Overview
Over the years, XML has grown widely in popularity and has become a popular format for exchanging data. Regardless of our preferences, most of us have been in situations where we had to import data from XML files. SQL Server provides options like OpenXML to do this task.
I work in both the Microsoft and the Unix worlds and once came across a powerful open source XML manipulation utility called XMLStarlet. In this article let us explore how we can use XMLStarlet to import XML data from files into SQL Server tables.

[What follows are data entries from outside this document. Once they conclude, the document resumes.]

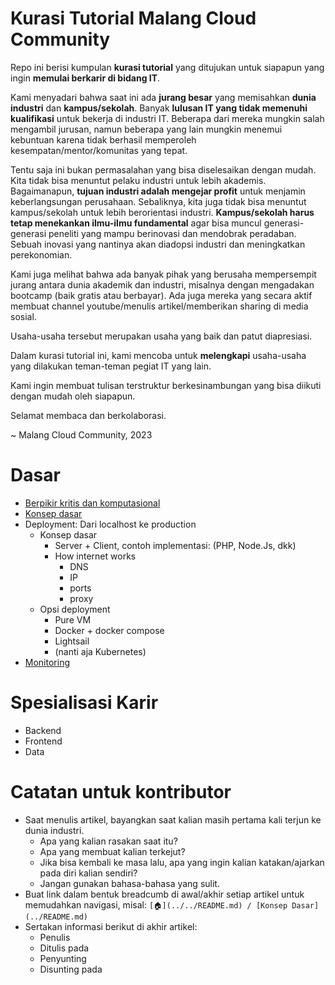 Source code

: # Kurasi Tutorial Malang Cloud Community

Repo ini berisi kumpulan __kurasi tutorial__ yang ditujukan untuk siapapun yang ingin __memulai berkarir di bidang IT__.

Kami menyadari bahwa saat ini ada __jurang besar__ yang memisahkan __dunia industri__ dan __kampus/sekolah__. Banyak __lulusan IT yang tidak memenuhi kualifikasi__ untuk bekerja di industri IT. Beberapa dari mereka mungkin salah mengambil jurusan, namun beberapa yang lain mungkin menemui kebuntuan karena tidak berhasil memperoleh kesempatan/mentor/komunitas yang tepat.

Tentu saja ini bukan permasalahan yang bisa diselesaikan dengan mudah. Kita tidak bisa menuntut pelaku industri untuk lebih akademis. Bagaimanapun, __tujuan industri adalah mengejar profit__ untuk menjamin keberlangsungan perusahaan. Sebaliknya, kita juga tidak bisa menuntut kampus/sekolah untuk lebih berorientasi industri. __Kampus/sekolah harus tetap menekankan ilmu-ilmu fundamental__ agar bisa muncul generasi-generasi peneliti yang mampu berinovasi dan mendobrak peradaban. Sebuah inovasi yang nantinya akan diadopsi industri dan meningkatkan perekonomian.

Kami juga melihat bahwa ada banyak pihak yang berusaha mempersempit jurang antara dunia akademik dan industri, misalnya dengan mengadakan bootcamp (baik gratis atau berbayar). Ada juga mereka yang secara aktif membuat channel youtube/menulis artikel/memberikan sharing di media sosial.

Usaha-usaha tersebut merupakan usaha yang baik dan patut diapresiasi.

Dalam kurasi tutorial ini, kami mencoba untuk __melengkapi__ usaha-usaha yang dilakukan teman-teman pegiat IT yang lain.

Kami ingin membuat tulisan terstruktur berkesinambungan yang bisa diikuti dengan mudah oleh siapapun.

Selamat membaca dan berkolaborasi.

~ Malang Cloud Community, 2023

# Dasar

- [Berpikir kritis dan komputasional](berpikir-kritis-dan-komputasional/README.md)
- [Konsep dasar](konsep-dasar/README.md)
- Deployment: Dari localhost ke production
    - Konsep dasar
        - Server + Client, contoh implementasi: (PHP, Node.Js, dkk)
        - How internet works
            - DNS
            - IP
            - ports
            - proxy
    - Opsi deployment
        - Pure VM
        - Docker + docker compose
        - Lightsail
        - (nanti aja Kubernetes) 
- [Monitoring](monitoring/README.md)

# Spesialisasi Karir

- Backend
- Frontend
- Data

# Catatan untuk kontributor

- Saat menulis artikel, bayangkan saat kalian masih pertama kali terjun ke dunia industri.
    - Apa yang kalian rasakan saat itu?
    - Apa yang membuat kalian terkejut?
    - Jika bisa kembali ke masa lalu, apa yang ingin kalian katakan/ajarkan pada diri kalian sendiri?
    - Jangan gunakan bahasa-bahasa yang sulit.
- Buat link dalam bentuk breadcumb di awal/akhir setiap artikel untuk memudahkan navigasi, misal: `[🏠](../../README.md) / [Konsep Dasar](../README.md)`
- Sertakan informasi berikut di akhir artikel:
    - Penulis
    - Ditulis pada
    - Penyunting
    - Disunting pada
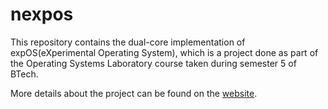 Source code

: # nexpos
This repository contains the dual-core implementation of expOS(eXperimental Operating System), which is a project 
done as part of the Operating Systems Laboratory course taken during semester 5 of BTech.

More details about the project can be found on the [website](https://exposnitc.github.io/).
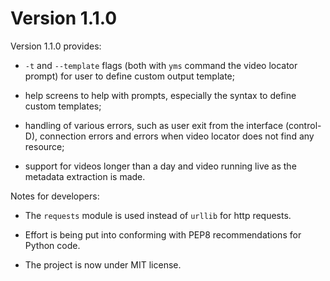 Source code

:# Version 1.1.0

Version 1.1.0 provides:

-   `-t` and `--template` flags (both with `yms` command the video locator prompt) for user to define custom output template;

-   help screens to help with prompts, especially the syntax to define custom templates;

-   handling of various errors, such as user exit from the interface (control-D), connection errors and errors when video locator does not find any resource;

-   support for videos longer than a day and video running live as the metadata extraction is made.

Notes for developers:

-   The `requests` module is used instead of `urllib` for http requests.

-   Effort is being put into conforming with PEP8 recommendations for Python code.

-   The project is now under MIT license.
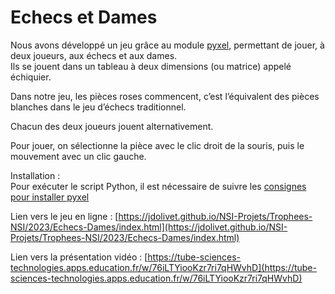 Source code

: # Echecs et Dames

Nous avons développé un jeu grâce au module [pyxel](https://github.com/kitao/pyxel/blob/main/docs/README.fr.md), permettant de jouer, à deux joueurs, aux échecs et aux dames.  
Ils se jouent dans un tableau à deux dimensions (ou matrice) appelé échiquier.  

Dans notre jeu, les pièces roses commencent, c’est l’équivalent des pièces blanches dans le jeu d’échecs traditionnel.  

Chacun des deux joueurs jouent alternativement.

Pour jouer, on sélectionne la pièce avec le clic droit de la souris, puis le mouvement avec un clic gauche.

Installation :  
Pour exécuter le script Python, il est nécessaire de suivre les [consignes pour installer pyxel](https://github.com/kitao/pyxel/blob/main/docs/README.fr.md#comment-installer)

Lien vers le jeu en ligne : [https://jdolivet.github.io/NSI-Projets/Trophees-NSI/2023/Echecs-Dames/index.html](https://jdolivet.github.io/NSI-Projets/Trophees-NSI/2023/Echecs-Dames/index.html)

Lien vers la présentation vidéo : [https://tube-sciences-technologies.apps.education.fr/w/76iLTYiooKzr7ri7qHWvhD](https://tube-sciences-technologies.apps.education.fr/w/76iLTYiooKzr7ri7qHWvhD)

XMLStarlet is an open source command line utility available on Sourceforge at http://xmlstar.sourceforge.net/. It can be used to perform a variety of operations on XML data, all from the command line. One of them is selecting data. This feature has been utilized here to import data from XML files into a table of our choice by building a wrapper T-SQL stored procedure.
Getting XMLStarlet
The XMLStarlet toolkit is an open source project hosted on Sourceforge.net. The download page shows versions for multiple operating systems. We need to download the file xmlstarlet-1.0.1-win32.zip from the download page on the site http://xmlstar.sourceforge.net/. Extract the Zip file to a folder, say C:\XML\xmlstarlet-1.0.1, and we are ready to start. No additional steps are required. The executable of our interest is the xml.exe. The zip package includes a detailed PDF help file which shows how to perform various operations using the toolkit. Of the various functions it is capable of, we will only use the Select functionality.
The sample input files and the code for the stored procedures is attached in the Resource Files section of this article.
XML File:
<WildLife>
<Creature type="Mammal">
<Name>Cheetah</Name>
<Name>Big Fast Cat</Name>
<Color>Yellow with black spots</Color>
</Creature>
<Creature type="Mammal">
<Name>Brown Bear</Name>
<Color>Brown</Color>
</Creature>
<Creature type="Reptile">
<Name>Lizard</Name>
<Name>Gecko</Name>
<Color>Green</Color>
</Creature>
<Creature type="Insect">
<Name>Spider</Name>
<Name>Arachnid</Name>
<Color>Black</Color>
</Creature>
<Creature type="Amphibian">
<Name>Turtle</Name>
<Name>Terrapin</Name>
<Name>Turtle</Name>
<Color>Grey</Color>
</Creature>
</WildLife>
Command Syntax:
xml sel -T -t -m "/WildLife/Creature" -v "position()" -o "," -v "Name[position()=1]" -o "," -v "@type" -o "," -c "Color" -n WildLife.xml
When we run the above command line on the WIndows prompt we get the following output:
Output:
1,Cheetah,Mammal,Yellow with black spots
2,Brown Bear,Mammal,Brown
3,Lizard,Reptile,Green
4,Spider,Insect,Black
5,Turtle,Amphibian,Grey
The above CSV output can now be imported into a table through standard SQL Server utilities like BCP or BULK INSERT statement.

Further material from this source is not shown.